[Opening Source material section]

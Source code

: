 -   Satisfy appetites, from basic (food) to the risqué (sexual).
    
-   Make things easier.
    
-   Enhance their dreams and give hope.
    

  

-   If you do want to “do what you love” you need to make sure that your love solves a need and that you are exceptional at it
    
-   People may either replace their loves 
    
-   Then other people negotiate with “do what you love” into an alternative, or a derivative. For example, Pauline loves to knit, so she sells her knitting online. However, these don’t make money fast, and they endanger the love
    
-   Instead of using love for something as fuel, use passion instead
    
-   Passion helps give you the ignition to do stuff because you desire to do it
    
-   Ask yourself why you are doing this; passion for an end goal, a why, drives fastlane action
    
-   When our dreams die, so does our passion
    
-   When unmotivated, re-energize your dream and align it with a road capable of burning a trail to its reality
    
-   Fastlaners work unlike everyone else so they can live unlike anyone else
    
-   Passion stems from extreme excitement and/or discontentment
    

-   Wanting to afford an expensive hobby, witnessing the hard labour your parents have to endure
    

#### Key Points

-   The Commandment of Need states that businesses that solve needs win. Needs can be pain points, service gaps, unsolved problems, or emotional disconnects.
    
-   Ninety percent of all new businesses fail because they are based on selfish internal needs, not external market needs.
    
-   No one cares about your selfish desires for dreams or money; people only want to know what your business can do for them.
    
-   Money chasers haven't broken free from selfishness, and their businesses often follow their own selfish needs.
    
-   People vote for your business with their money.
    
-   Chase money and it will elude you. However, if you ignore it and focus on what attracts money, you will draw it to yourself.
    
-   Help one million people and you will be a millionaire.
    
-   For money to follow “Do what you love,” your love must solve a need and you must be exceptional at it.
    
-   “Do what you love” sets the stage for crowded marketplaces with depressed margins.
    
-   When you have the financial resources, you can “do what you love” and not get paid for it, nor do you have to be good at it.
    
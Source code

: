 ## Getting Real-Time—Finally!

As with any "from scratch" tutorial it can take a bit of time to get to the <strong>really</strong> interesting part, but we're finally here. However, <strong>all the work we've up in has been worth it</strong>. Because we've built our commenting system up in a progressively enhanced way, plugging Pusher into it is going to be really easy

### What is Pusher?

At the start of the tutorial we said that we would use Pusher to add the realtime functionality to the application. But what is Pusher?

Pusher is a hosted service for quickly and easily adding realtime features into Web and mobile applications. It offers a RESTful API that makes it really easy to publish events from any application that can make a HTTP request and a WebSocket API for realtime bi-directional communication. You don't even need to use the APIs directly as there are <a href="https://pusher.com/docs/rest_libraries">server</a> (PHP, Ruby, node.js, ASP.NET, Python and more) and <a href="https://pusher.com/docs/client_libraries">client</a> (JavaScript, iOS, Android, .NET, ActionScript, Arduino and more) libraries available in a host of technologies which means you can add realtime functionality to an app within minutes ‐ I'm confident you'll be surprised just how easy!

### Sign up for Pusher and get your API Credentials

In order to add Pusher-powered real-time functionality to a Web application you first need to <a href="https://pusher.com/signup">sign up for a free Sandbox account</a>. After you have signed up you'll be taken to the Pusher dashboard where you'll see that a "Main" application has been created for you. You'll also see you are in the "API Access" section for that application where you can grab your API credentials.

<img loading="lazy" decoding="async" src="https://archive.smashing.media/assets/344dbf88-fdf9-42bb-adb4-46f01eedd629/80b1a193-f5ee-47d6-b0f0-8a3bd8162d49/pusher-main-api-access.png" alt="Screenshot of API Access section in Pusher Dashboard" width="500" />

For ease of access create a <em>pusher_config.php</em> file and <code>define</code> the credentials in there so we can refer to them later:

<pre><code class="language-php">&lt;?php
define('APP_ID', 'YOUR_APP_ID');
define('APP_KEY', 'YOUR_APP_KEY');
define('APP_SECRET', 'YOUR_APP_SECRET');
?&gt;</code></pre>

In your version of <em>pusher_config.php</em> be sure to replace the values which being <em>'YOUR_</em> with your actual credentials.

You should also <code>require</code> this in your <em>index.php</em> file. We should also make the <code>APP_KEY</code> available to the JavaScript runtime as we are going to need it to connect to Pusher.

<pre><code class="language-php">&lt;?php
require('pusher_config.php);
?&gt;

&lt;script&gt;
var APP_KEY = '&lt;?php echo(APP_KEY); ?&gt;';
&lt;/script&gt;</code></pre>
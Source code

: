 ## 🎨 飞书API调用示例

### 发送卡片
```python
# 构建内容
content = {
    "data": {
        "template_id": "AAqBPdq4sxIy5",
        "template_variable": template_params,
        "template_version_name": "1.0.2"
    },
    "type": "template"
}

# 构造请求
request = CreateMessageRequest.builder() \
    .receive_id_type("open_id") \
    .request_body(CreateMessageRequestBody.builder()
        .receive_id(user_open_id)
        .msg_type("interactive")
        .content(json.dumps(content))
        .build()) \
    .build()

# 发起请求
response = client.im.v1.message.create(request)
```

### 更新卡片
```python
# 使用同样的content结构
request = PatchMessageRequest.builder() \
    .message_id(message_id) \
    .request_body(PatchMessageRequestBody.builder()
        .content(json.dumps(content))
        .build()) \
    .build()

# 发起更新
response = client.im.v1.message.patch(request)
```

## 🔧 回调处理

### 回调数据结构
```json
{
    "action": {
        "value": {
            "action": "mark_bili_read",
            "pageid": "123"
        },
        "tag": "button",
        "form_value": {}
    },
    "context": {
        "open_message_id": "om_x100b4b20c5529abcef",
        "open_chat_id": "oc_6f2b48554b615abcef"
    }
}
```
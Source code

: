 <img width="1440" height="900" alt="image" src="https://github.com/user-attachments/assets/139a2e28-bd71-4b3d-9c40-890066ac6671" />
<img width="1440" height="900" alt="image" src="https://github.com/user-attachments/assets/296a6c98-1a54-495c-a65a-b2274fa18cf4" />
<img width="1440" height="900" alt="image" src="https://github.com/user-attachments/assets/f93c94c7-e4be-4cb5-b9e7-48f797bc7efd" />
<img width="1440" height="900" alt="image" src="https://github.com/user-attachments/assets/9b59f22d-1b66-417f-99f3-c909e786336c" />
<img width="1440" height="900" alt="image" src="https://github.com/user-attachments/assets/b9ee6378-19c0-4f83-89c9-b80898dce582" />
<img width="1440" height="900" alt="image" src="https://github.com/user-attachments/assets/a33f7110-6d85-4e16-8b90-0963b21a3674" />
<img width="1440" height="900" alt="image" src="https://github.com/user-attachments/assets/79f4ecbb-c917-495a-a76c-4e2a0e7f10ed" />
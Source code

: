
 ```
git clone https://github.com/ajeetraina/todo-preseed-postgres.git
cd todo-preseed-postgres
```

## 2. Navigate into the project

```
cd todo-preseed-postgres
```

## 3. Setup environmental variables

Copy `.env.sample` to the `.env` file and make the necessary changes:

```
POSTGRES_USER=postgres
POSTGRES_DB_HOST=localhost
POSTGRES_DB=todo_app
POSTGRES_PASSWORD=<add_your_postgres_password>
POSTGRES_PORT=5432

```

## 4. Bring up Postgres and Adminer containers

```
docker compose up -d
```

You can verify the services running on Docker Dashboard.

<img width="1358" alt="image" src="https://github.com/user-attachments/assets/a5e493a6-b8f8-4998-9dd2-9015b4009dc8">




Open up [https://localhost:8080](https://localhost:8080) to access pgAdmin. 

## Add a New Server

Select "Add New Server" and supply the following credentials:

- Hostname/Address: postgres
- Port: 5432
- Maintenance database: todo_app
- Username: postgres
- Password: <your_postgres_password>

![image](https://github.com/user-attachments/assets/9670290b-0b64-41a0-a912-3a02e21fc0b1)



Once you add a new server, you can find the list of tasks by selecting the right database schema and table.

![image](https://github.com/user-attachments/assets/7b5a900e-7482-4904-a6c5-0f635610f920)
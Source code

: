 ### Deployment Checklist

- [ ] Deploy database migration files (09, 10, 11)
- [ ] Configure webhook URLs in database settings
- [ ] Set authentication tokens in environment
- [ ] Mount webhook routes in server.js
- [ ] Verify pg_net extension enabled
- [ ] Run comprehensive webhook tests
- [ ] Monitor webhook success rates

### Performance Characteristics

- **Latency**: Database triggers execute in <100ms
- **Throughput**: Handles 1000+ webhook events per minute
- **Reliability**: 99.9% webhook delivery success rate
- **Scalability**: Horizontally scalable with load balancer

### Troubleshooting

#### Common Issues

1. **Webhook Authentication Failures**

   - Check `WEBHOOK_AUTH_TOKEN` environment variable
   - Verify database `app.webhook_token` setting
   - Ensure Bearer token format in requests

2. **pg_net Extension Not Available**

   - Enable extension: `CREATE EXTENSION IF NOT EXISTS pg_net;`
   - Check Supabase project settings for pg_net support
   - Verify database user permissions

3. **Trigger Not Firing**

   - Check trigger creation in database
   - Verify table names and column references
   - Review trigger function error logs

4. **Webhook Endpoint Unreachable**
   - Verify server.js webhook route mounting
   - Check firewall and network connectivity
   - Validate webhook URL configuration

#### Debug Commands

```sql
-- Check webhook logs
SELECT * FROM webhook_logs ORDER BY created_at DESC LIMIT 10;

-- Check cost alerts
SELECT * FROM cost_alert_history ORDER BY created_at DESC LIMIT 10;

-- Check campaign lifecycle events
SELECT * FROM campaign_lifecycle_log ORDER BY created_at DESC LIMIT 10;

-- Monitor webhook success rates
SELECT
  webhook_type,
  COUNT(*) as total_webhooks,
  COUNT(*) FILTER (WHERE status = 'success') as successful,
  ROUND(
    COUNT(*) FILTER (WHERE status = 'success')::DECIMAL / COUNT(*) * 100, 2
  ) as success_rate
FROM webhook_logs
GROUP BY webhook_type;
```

[Closing Source material section]

Among the lines above, repeat exactly those from the line with "desire to do it" to the line with "excitement and/or discontentment", counting both ends.

-   Passion helps give you the ignition to do stuff because you desire to do it
    
-   Ask yourself why you are doing this; passion for an end goal, a why, drives fastlane action
    
-   When our dreams die, so does our passion
    
-   When unmotivated, re-energize your dream and align it with a road capable of burning a trail to its reality
    
-   Fastlaners work unlike everyone else so they can live unlike anyone else
    
-   Passion stems from extreme excitement and/or discontentment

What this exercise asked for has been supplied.